Here is the situation the U.S. economy faces, with a month to go before Election Day: Job growth is stalling. Layoffs are mounting. And no more help is coming.
American households and businesses have gone two months without the enhanced unemployment benefits, low-interest loans and other programs that helped prop up the economy in the spring. And now, after President Trump’s announcement Tuesday that he was cutting off stimulus negotiations until after the election, the wait will go on at least another month — and very likely until the next presidential term starts in 2021.
It could be a dangerous delay.
Already, many furloughs are turning into permanent job losses, and major companies like Disney and Allstate are embarking on new rounds of layoffs.
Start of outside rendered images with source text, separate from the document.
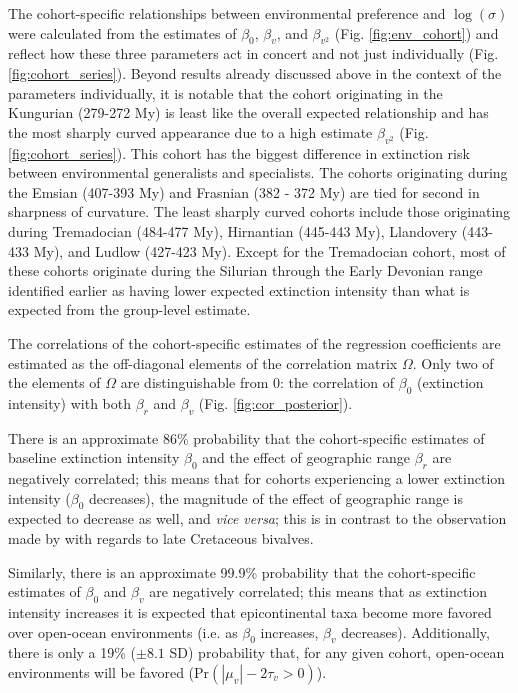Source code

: \documentclass{article}
\begin{document}
The cohort-specific relationships between environmental preference and \(\log(\sigma)\) were calculated from the estimates of \(\beta_{0}\), \(\beta_{v}\), and \(\beta_{v^{2}}\) (Fig. \ref{fig:env_cohort}) and reflect how these three parameters act in concert and not just individually (Fig. \ref{fig:cohort_series}). Beyond results already discussed above in the context of the parameters individually, it is notable that the cohort originating in the Kungurian (279-272 My) is least like the overall expected relationship and has the most sharply curved appearance due to a high estimate \(\beta_{v^{2}}\) (Fig. \ref{fig:cohort_series}). This cohort has the biggest difference in extinction risk between environmental generalists and specialists. The cohorts originating during the Emsian (407-393 My) and Frasnian (382 - 372 My) are tied for second in sharpness of curvature. The least sharply curved cohorts include those originating during Tremadocian (484-477 My), Hirnantian (445-443 My), Llandovery (443-433 My), and Ludlow (427-423 My). Except for the Tremadocian cohort, most of these cohorts originate during the Silurian through the Early Devonian range identified earlier as having lower expected extinction intensity than what is expected from the group-level estimate.

The correlations of the cohort-specific estimates of the regression coefficients are estimated as the off-diagonal elements of the correlation matrix \(\Omega\). Only two of the elements of \(\Omega\) are distinguishable from 0: the correlation of \(\beta_{0}\) (extinction intensity) with both \(\beta_{r}\) and \(\beta_{v}\) (Fig. \ref{fig:cor_posterior}). 

There is an approximate 86\% probability that the cohort-specific estimates of baseline extinction intensity \(\beta_{0}\) and the effect of geographic range \(\beta_{r}\) are negatively correlated; this means that for cohorts experiencing a lower extinction intensity (\(\beta_{0}\) decreases), the magnitude of the effect of geographic range is expected to decrease as well, and \textit{vice versa}; this is in contrast to the observation made by \citet{Jablonski1986} with regards to late Cretaceous bivalves.

Similarly, there is an approximate 99.9\% probability that the cohort-specific estimates of \(\beta_{0}\) and \(\beta_{v}\) are negatively correlated; this means that as extinction intensity increases it is expected that epicontinental taxa become more favored over open-ocean environments (i.e. as \(\beta_{0}\) increases, \(\beta_{v}\) decreases). Additionally, there is only a 19\% (\(\pm 8.1\) SD) probability that, for any given cohort, open-ocean environments will be favored (\(\mathrm{Pr}\left(|\mu_{v}| - 2\tau_{v} > 0\right)\)).
\end{document}
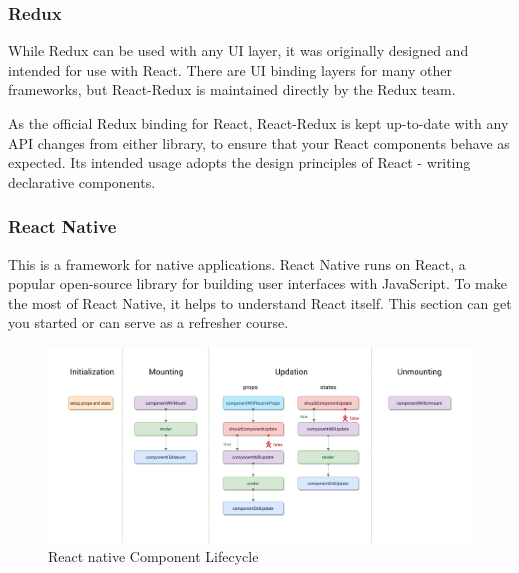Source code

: \begin{flushleft}
\subsubsection{Redux}
While Redux can be used with any UI layer, it was originally designed and intended for use with React. There are UI binding layers for many other frameworks, but React-Redux is maintained directly by the Redux team.

As the official Redux binding for React, React-Redux is kept up-to-date with any API changes from either library, to ensure that your React components behave as expected. Its intended usage adopts the design principles of React - writing declarative components.

\subsubsection{React Native}
This is a framework for native applications. React Native runs on React, a popular open-source library for building user interfaces with JavaScript. To make the most of React Native, it helps to understand React itself. This section can get you started or can serve as a refresher course.

 \begin{figure}[htbp]
\centerline{\includegraphics[scale=0.3]{Figures/component.png}}
\caption{React native Component Lifecycle}
\label{fig}
\end{figure}



\end{flushleft}
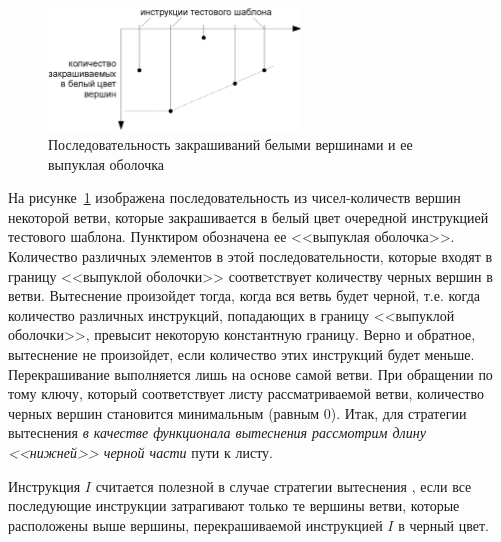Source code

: \begin{figure}[h] \center
  \includegraphics[width=0.6\textwidth]{2.theor/white_feeds}
  \caption{Последовательность закрашиваний белыми вершинами и ее выпуклая
оболочка}\label{fig:white-feeds}
\end{figure}

На рисунке~\ref{fig:white-feeds} изображена последовательность из
чисел-количеств вершин некоторой ветви, которые закрашивается в белый цвет
очередной инструкцией тестового шаблона. Пунктиром обозначена ее <<выпуклая
оболочка>>. Количество различных элементов в этой последовательности, которые
входят в границу <<выпуклой оболочки>> соответствует количеству черных вершин в
ветви. Вытеснение произойдет тогда, когда вся ветвь будет черной, т.е. когда
количество различных инструкций, попадающих в границу <<выпуклой оболочки>>,
превысит некоторую константную границу. Верно и обратное, вытеснение не
произойдет, если количество этих инструкций будет меньше. Перекрашивание
выполняется лишь на основе самой ветви. При обращении по тому ключу, который
соответствует листу рассматриваемой ветви, количество черных вершин становится
минимальным (равным 0). Итак, для стратегии вытеснения \PseudoLRU \emph{в
качестве функционала вытеснения рассмотрим длину <<нижней>> черной части} пути к
листу.

%

\begin{utv}
Инструкция $I$ считается полезной в случае стратегии вытеснения
\PseudoLRU, если все последующие инструкции затрагивают только те
вершины ветви, которые расположены выше вершины, перекрашиваемой инструкцией $I$
в черный цвет.
\end{utv}

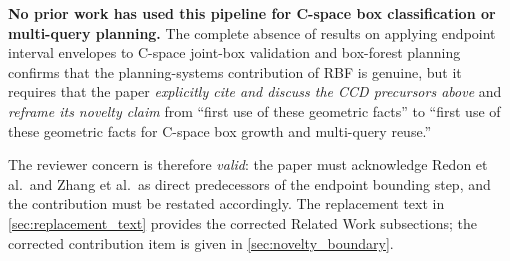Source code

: \documentclass[11pt,a4paper]{article}
\begin{document}
\textbf{No prior work has used this pipeline for C-space box classification
or multi-query planning.}  The complete absence of results on applying
endpoint interval envelopes to C-space joint-box validation and box-forest
planning confirms that the planning-systems contribution of RBF is genuine,
but it requires that the paper \emph{explicitly cite and discuss the CCD
precursors above} and \emph{reframe its novelty claim} from ``first use of
these geometric facts'' to ``first use of these geometric facts for
C-space box growth and multi-query reuse.''

The reviewer concern is therefore \emph{valid}: the paper must acknowledge
Redon et al.\ and Zhang et al.\ as direct predecessors of the endpoint
bounding step, and the contribution must be restated accordingly.
The replacement text in \cref{sec:replacement_text} provides the corrected
Related Work subsections; the corrected contribution item is given in
\cref{sec:novelty_boundary}.


\end{document}

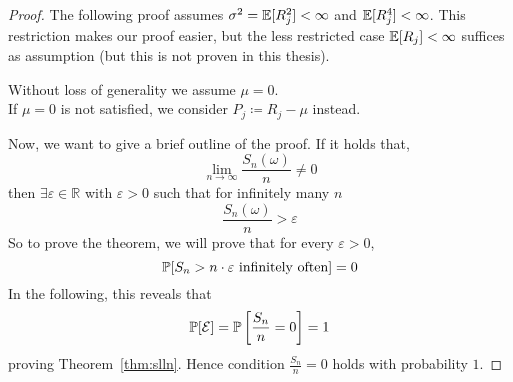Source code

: \begin{proof}
  The following proof assumes $\sigma^2 = \mathbb E[R_j^2] < \infty$ and $\mathbb E[R_j^4] < \infty$.
  This restriction makes our proof easier, but the less restricted case $\mathbb E[R_j] < \infty$ suffices as assumption
  (but this is not proven in this thesis).

  Without loss of generality we assume $\mu = 0$. \\
  If $\mu = 0$ is not satisfied, we consider $P_j \coloneqq R_j - \mu$ instead.

  Now, we want to give a brief outline of the proof. If it holds that,
  \[ \lim_{n\to\infty} \frac{S_n(\omega)}{n} \neq 0 \]
  then $\exists \varepsilon \in \mathbb R$ with $\varepsilon > 0$ such that for infinitely many $n$
  \[ \frac{S_n(\omega)}{n} > \varepsilon \]
  So to prove the theorem, we will prove that for every $\varepsilon > 0$,
  \[ \mathbb P[S_n > n \cdot \varepsilon \text{ infinitely often}] = 0 \]
  In the following, this reveals that
  \[ \mathbb P[\mathcal E] = \mathbb P\left[\frac{S_n}{n} = 0\right] = 1 \]
  proving Theorem~\ref{thm:slln}. Hence condition $\frac{S_n}{n} = 0$ holds with probability $1$.


\end{proof}
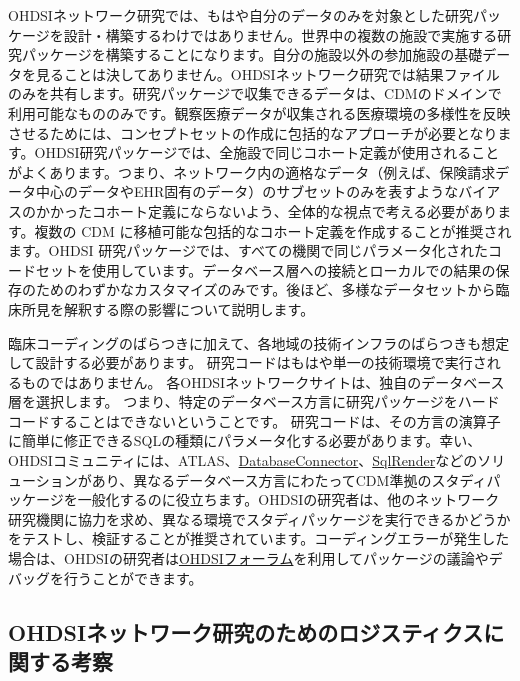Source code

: \documentclass[
  11pt]{book}
\theoremstyle{definition}
\theoremstyle{definition}
\theoremstyle{definition}
\theoremstyle{definition}
\theoremstyle{remark}
\begin{document}
OHDSIネットワーク研究では、もはや自分のデータのみを対象とした研究パッケージを設計・構築するわけではありません。世界中の複数の施設で実施する研究パッケージを構築することになります。自分の施設以外の参加施設の基礎データを見ることは決してありません。OHDSIネットワーク研究では結果ファイルのみを共有します。研究パッケージで収集できるデータは、CDMのドメインで利用可能なもののみです。観察医療データが収集される医療環境の多様性を反映させるためには、コンセプトセットの作成に包括的なアプローチが必要となります。OHDSI研究パッケージでは、全施設で同じコホート定義が使用されることがよくあります。つまり、ネットワーク内の適格なデータ（例えば、保険請求データ中心のデータやEHR固有のデータ）のサブセットのみを表すようなバイアスのかかったコホート定義にならないよう、全体的な視点で考える必要があります。複数の CDM に移植可能な包括的なコホート定義を作成することが推奨されます。OHDSI 研究パッケージでは、すべての機関で同じパラメータ化されたコードセットを使用しています。データベース層への接続とローカルでの結果の保存のためのわずかなカスタマイズのみです。後ほど、多様なデータセットから臨床所見を解釈する際の影響について説明します。

臨床コーディングのばらつきに加えて、各地域の技術インフラのばらつきも想定して設計する必要があります。 研究コードはもはや単一の技術環境で実行されるものではありません。 各OHDSIネットワークサイトは、独自のデータベース層を選択します。 つまり、特定のデータベース方言に研究パッケージをハードコードすることはできないということです。 研究コードは、その方言の演算子に簡単に修正できるSQLの種類にパラメータ化する必要があります。幸い、OHDSIコミュニティには、ATLAS、\href{https://ohdsi.github.io/DatabaseConnector/}{DatabaseConnector}、\href{https://ohdsi.github.io/SqlRender/}{SqlRender}などのソリューションがあり、異なるデータベース方言にわたってCDM準拠のスタディパッケージを一般化するのに役立ちます。OHDSIの研究者は、他のネットワーク研究機関に協力を求め、異なる環境でスタディパッケージを実行できるかどうかをテストし、検証することが推奨されています。コーディングエラーが発生した場合は、OHDSIの研究者は\href{http://forums.ohdsi.org/}{OHDSIフォーラム}を利用してパッケージの議論やデバッグを行うことができます。

\subsection{OHDSIネットワーク研究のためのロジスティクスに関する考察}\label{ohdsiux30cdux30c3ux30c8ux30efux30fcux30afux7814ux7a76ux306eux305fux3081ux306eux30edux30b8ux30b9ux30c6ux30a3ux30afux30b9ux306bux95a2ux3059ux308bux8003ux5bdf}
\end{document}
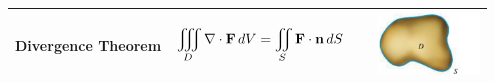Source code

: \documentclass[../mathNotesPreamble]{subfiles}
\begin{document}
\begin{center}
\begin{tabular}{@{}m{0.32\linewidth}m{0.4\linewidth}m{0.23\linewidth}@{}}
      \textbf{Divergence Theorem}& $\displaystyle\iiint\limits_D \nabla\cdot\mathbf F\,dV=\iint\limits_S \mathbf F\cdot{\mathbf{n}}\,dS$& \includegraphics[width=\linewidth]{../images/briggs_17_08/tab17_04e}\\\bottomrule
    \end{tabular}
  \end{center}
  
\end{document}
The hotel industry is warning of thousands of closures, and tens of thousands of small businesses are weighing whether to close up shop for good. An estimated one of every seven small businesses in the United States had shut down permanently by the end of August — 850,000 in all — according to data from Womply, a marketing platform. The deeper those wounds, the longer the economy will take to heal.
“The risk to waiting is that we may find ourselves in a place where we’re unable to turn back, we’ll hit a tipping point,” said Karen Dynan, a Harvard economist and Treasury Department official during the Obama administration.
Jerome H. Powell, the Federal Reserve chair, echoed those concerns in a speech on Tuesday, arguing that failing to provide enough support carried risks for the economy.
“Too little support would lead to a weak recovery, creating unnecessary hardship for households and businesses,” he said. “Over time, household insolvencies and business bankruptcies would rise, harming the productive capacity of the economy and holding back wage growth.”
The failure to provide that assistance will ripple through the economy.
“The economy needs another round of fiscal support with aid to households, small and midsized firms and states,” said R. Glenn Hubbard, a Columbia University economist who was chairman of the White House Council of Economic Advisers under President George W. Bush. “Failing to act will have real economic consequences.”
Stock indexes, which had risen in recent days on signs that negotiations might be making progress, dropped sharply after Mr. Trump’s announcement. Several major Wall Street banks had said in recent days that they would downgrade their growth forecasts if talks stalled.
Mr. Trump may have been listening. In a series of tweets late Tuesday, he urged both houses of Congress to “IMMEDIATELY” revive a lapsed loan program for small businesses and to approve funds for airlines and another round of stimulus checks. It remained unclear if his tweets reflected a willingness to restart negotiations.
The gridlock in Washington is a reversal from the spring, when fear of an imminent economic collapse led Congress to vote overwhelmingly to approve trillions of dollars in aid to households and businesses. The effort was largely successful: Households began spending again, companies began bringing back workers, and a predicted tidal wave of evictions and foreclosures mostly failed to materialize. The unemployment rate, which reached nearly 15 percent in April, fell to 7.9 percent in September.
But most of the aid programs expired over the summer, and in recent weeks economic gains have faltered. Economists across the ideological spectrum agree that the loss of momentum is likely to get worse if more aid doesn’t arrive soon.
“We had a bridge which took us till about September, and now the question is do we complete the bridge or don’t we?” said Raghuram G. Rajan, a former chief economist of the International Monetary Fund who is now a professor at the University of Chicago. Without more help, he said, “basically anybody who was on that bridge falls off a cliff.”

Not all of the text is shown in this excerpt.